[DATASET ENTRIES — start]

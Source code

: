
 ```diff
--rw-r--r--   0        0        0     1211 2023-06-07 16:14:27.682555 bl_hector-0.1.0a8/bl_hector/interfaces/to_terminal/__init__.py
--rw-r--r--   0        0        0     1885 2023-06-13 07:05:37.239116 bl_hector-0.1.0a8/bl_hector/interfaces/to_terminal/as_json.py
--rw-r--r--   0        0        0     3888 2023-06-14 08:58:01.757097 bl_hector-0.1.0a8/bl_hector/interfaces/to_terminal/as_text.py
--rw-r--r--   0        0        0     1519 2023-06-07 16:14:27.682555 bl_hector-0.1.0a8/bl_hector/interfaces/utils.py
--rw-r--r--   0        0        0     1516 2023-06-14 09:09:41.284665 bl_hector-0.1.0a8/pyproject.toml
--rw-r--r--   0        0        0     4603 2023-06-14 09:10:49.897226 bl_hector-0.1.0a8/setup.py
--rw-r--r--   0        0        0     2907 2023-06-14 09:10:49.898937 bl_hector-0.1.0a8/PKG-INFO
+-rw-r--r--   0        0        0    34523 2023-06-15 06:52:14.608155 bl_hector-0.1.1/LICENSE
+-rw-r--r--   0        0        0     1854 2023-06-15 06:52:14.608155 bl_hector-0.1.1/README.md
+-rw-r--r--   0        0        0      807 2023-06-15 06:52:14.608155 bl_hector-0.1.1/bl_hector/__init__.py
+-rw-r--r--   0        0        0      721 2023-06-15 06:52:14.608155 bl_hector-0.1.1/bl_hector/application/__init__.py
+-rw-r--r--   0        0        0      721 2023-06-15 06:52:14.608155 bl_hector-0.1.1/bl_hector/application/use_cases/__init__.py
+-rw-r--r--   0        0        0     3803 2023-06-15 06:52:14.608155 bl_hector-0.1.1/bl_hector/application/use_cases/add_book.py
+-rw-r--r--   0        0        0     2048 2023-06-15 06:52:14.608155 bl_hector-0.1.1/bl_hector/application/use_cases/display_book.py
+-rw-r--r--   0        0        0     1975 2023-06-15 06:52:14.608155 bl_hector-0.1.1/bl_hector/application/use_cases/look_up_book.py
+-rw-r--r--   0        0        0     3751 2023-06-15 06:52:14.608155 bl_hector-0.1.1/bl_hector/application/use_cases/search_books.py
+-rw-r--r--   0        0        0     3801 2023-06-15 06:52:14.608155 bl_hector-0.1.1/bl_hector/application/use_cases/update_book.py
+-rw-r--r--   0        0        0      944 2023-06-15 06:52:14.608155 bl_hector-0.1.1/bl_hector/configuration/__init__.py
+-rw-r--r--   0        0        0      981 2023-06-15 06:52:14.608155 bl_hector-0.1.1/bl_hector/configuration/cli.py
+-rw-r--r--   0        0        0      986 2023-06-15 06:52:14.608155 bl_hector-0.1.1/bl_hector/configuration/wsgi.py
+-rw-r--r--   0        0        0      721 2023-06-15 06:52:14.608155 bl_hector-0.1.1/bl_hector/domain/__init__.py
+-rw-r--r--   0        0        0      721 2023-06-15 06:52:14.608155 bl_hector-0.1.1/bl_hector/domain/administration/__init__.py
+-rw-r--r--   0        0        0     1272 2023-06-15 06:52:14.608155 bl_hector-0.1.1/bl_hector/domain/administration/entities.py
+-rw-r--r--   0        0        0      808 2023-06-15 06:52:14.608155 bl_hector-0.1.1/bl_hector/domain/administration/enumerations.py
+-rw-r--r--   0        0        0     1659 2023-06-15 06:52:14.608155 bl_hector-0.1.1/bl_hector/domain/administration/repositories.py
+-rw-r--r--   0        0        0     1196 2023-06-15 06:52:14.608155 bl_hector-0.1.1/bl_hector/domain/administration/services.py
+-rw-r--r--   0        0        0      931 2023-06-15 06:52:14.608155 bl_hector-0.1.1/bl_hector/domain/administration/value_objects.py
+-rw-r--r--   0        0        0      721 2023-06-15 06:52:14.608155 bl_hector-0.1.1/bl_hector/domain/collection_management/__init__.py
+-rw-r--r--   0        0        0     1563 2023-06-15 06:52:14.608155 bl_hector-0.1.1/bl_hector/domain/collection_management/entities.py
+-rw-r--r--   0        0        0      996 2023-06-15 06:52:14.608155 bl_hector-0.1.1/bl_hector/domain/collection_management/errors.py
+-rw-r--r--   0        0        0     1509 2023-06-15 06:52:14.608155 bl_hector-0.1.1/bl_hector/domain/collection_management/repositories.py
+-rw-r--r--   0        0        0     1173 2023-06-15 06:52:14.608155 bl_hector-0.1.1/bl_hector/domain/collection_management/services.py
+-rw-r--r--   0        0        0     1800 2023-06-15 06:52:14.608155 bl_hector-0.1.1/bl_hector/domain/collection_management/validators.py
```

[DATASET ENTRIES — finish]

§ TASK INSTRUCTIONS
Make a copy of each line in the records that has the word "repositories".

§ WRITTEN ANSWER
+-rw-r--r--   0        0        0     1659 2023-06-15 06:52:14.608155 bl_hector-0.1.1/bl_hector/domain/administration/repositories.py
+-rw-r--r--   0        0        0     1509 2023-06-15 06:52:14.608155 bl_hector-0.1.1/bl_hector/domain/collection_management/repositories.py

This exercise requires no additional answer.